# 12' pond hopper named "Fly Time" with wheel dolly



## erictetterton (Mar 10, 2013)

1231 Sears gamefisher in rough shape for $80 with paperwork. Sounds like a fun project to me.


----------



## erictetterton (Mar 10, 2013)




----------



## erictetterton (Mar 10, 2013)




----------



## erictetterton (Mar 10, 2013)




----------



## erictetterton (Mar 10, 2013)




----------



## erictetterton (Mar 10, 2013)




----------



## erictetterton (Mar 10, 2013)




----------



## erictetterton (Mar 10, 2013)




----------



## erictetterton (Mar 10, 2013)

More to come in the next few days...


----------



## HMS Chilcotin (Mar 10, 2013)

Great photos. Thanks for sharing them. I was thinking of a similar approach for the look of my 1436. Mine is a cartopper so lightweight is key for me. I think foamboard and carpet should be just fine but wasn't sure how to secure it (so it wouldn't fall out when upside down). You might be on to something. 

Thanks
Ben


----------



## erictetterton (Mar 10, 2013)

That's exactly what i had in mind building this boat. Light weight and easy to maneuver alone. It can be flipped upside down without the rubber mats falling out because i riveted them into the ribs. The foam was put in place because i wanted to step on something besides the flimsy floor. These 12' Sears boats dont have much meat to them. Cracks and holes everywhere. Hopefully the foam and rubber mats will take some stress off the floor.I built this boat to fly fish out of so i need plenty of room. 

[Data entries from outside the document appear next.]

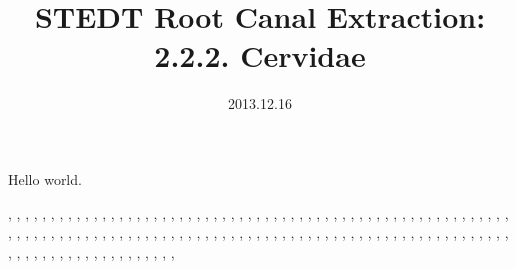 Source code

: \documentclass[11pt,twoside,twocolumn]{book}
\title{STEDT Root Canal Extraction:\\2.2.2. Cervidae}
\author{}
\date{2013.12.16}
\begin{document}
Hello world.

\citep{AAAM-SSM}, 
\citep{ABR1985}, 
\citep{ACH1975}, 
\citep{ACK-DTE}, 
\citep{ACK-GTL}, 
\citep{ACST}, 
\citep{AH-CSDPN}, 
\citep{AH-TND}, 
\citep{AJ-BED}, 
\citep{AM-NaLaze1}, 
\citep{Anony1959}, 
\citep{AO-diss}, 
\citep{AP-Pwo}, 
\citep{ARC-GMA}, 
\citep{ARO1980}, 
\citep{AS-ABCOC}, 
\citep{AT-MPB}, 
\citep{AT-Padam}, 
\citep{AW-CLGD}, 
\citep{AW-TBT}, 
\citep{B-ShrpaHQ}, 
\citep{BAI1909}, 
\citep{BAI1911}, 
\citep{BB-Belhare}, 
\citep{BBL-TL}, 
\citep{BDHH1971}, 
\citep{BER1965}, 
\citep{Bhat-Boro}, 
\citep{Bhat-TNL}, 
\citep{Bhat-TNV}, 
\citep{BK-AD}, 
\citep{BLBC-Khonom}, 
\citep{BM-Bah}, 
\citep{BM-Bbp}, 
\citep{BM-Hay}, 
\citep{BM-Hbp}, 
\citep{BM-Htvm}, 
\citep{BM-LH}, 
\citep{BM-Lim}, 
\citep{BM-PK7}, 
\citep{BM-PTNL}, 
\citep{BMMM-Bbp}, 
\citep{BON1930-31}, 
\citep{BOR-Sema}, 
\citep{BOR1938}, 
\citep{BP-PPWL}, 
\citep{BRO1837}, 
\citep{BRO1920}, 
\citep{BRO1951}, 
\citep{BRTMCM}, 
\citep{BS1971b}, 
\citep{BS1971c}, 
\citep{BSCH1971a}, 
\citep{BSCH1971c}, 
\citep{BSTL}, 
\citep{BUT1875}, 
\citep{CAU1969}, 
\citep{CB-SpitiQ}, 
\citep{CG-Diss}, 
\citep{CG-Dolak}, 
\citep{CG-Kath}, 
\citep{CG-NewariQ2}, 
\citep{CG-NewariQ3}, 
\citep{CHE1990}, 
\citep{CHU1867}, 
\citep{CK-CS}, 
\citep{CK-pGd}, 
\citep{CK-TujBQ}, 
\citep{CK-TujMQ}, 
\citep{CK-YiQ}, 
\citep{CLA1911}, 
\citep{COO}, 
\citep{CSL-YIzd}, 
\citep{CYS-Meithei}, 
\citep{DAP-Chm}, 
\citep{DAS-TED}, 
\citep{DB-Bisu}, 
\citep{DB-Lahu}, 
\citep{DB-Lisu}, 
\citep{DB-Ph}, 
\citep{DB-Phunoi}, 
\citep{DB-PLolo}, 
\citep{DB-Ugong}, 
\citep{DBS-PaO}, 
\citep{DC-Kucong}, 
\citep{Dell-Bai}, 
\citep{Deuri}, 
\citep{DHFRL}, 
\citep{DHR-IBWS}, 
\citep{DK-Moyon}, 
\citep{DLF-Gazhuo}, 
\citep{DM-BoroQan}, 
\citep{DM-BoroQno}, 
\citep{DM-GaroQan}, 
\citep{DM-GaroQno}, 
\citep{DM-KQan}, 
\citep{DM-KQno}, 
\citep{DM-TKQan}, 
\citep{DM-TKQno}, 
\citep{DNW-Gloss}, 
\citep{DNW-KhamQ}, 
\citep{DQ-AL}, 
\citep{DQ-Amdo}, 
\citep{DQ-Bai}, 
\citep{DQ-Batang}, 
\citep{DQ-Bola}, 
\citep{DQ-Dafang}, 
\citep{DQ-Daofu}, 
\citep{DQ-Gazhuo}, 
\citep{DQ-Hani}, 
\citep{DQ-Haoni}, 
\citep{DQ-Jiarong}, 
\citep{DQ-JinA}, 
\citep{DQ-JinB}, 
\citep{DQ-Jingpho}, 
\citep{DQ-KarenA}, 
\citep{DQ-KarenB}, 
\citep{DQ-Langsu}, 
\citep{DQ-Lashi}, 
\citep{DQ-Lolopho}, 
\citep{DQ-Naxi}, 
\citep{DQ-Nusu}, 
\citep{DQ-NusuA}, 
\citep{DQ-NusuB}, 
\citep{DQ-Nyiq}, 
\citep{DQ-QiangN}, 
\citep{DQ-Tujia}, 
\citep{DQ-Xiandao}, 
\citep{DQ-Xixia}, 
\citep{DQ-Yi (Axi)}, 
\citep{DQ-Zaiwa}, 
\citep{DRM-Tk}, 
\citep{DS-Kan}, 
\citep{DS-Kayah}, 
\citep{DS-Patt}, 
\citep{DUN1908}, 
\citep{DVB-ECD}, 
\citep{DVB-LED}, 
\end{document}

I also wanted to make this a step by step picture tutorial of how to do this type of thing to a boat. Lots of threads leave steps out which is like skipping chapters in a book. Hopefully i captured every step in this build. There's still more to come.


----------



## TimRich (Mar 11, 2013)

Nice work! I like how open the boat is now.


----------



## erictetterton (Mar 11, 2013)




----------



## erictetterton (Mar 13, 2013)

I made a set of wheels that easily attach to the transom to make it easier moving the boat long distances. The best fishing holes are way back in the middle of nowhere and its not good to drag a boat on the ground


----------



## chevyrulz (Mar 14, 2013)

nicest $80 boat i've seen, good job =D>


----------



## jr762145 (Mar 14, 2013)

You're a dadgum genius on making that little dolly for the boat. I don't know if you came up with that design but you just solved a big problem for me that I have been dealing with all winter. I've looked all over the internet this winter trying to find home made dollys for my Alumacraft 1232 and haven't had much success until I looked at yours today. Like you, my little 40-50 acre lakes I fish in Oklahoma require hauling everything in on foot. These holes are obviously the best fishing because most folks don't want to put in the grunt work it takes to get in there. We have built dollies in the past to have them simply fall apart. I'm definitely going to try an imitate exactly what you did here. If you have any pointers on building the dolly I'm all ears. Thanks for posting! Your boat is looking awesome as well!


----------



## erictetterton (Mar 14, 2013)

Thank u sir. Wheels come from harbor freight $6 a piece


----------



## erictetterton (Mar 15, 2013)

Here she is first time on the water


----------



## Scott1298 (Mar 15, 2013)

NICE =D> Any advice on measuring and cutting the caps for the removed bench seat "side consoles"?

Thx


----------



## Sgt. Stiglitz (Mar 15, 2013)

You can shorten the shaft on your electric motor, they are fiberglass and cut easily.....


----------



## erictetterton (Mar 15, 2013)

Sgt. I had that jack plate left over from my old tracker so i figured I'd put it to use. By setting the TM back 5" it gives me more room in the boat. With a 12', 5" is a big deal iMO

Scott, i just took it straight up from where the floor meets the sides and that gave me ample room for the cup holders etc.


----------



## erictetterton (Mar 15, 2013)

Also just take the removed part of the bench and use it to make the caps. 1" overhang was plenty and i used the grinder with a metal cutting blade to score the edges, which made it easier to bend


----------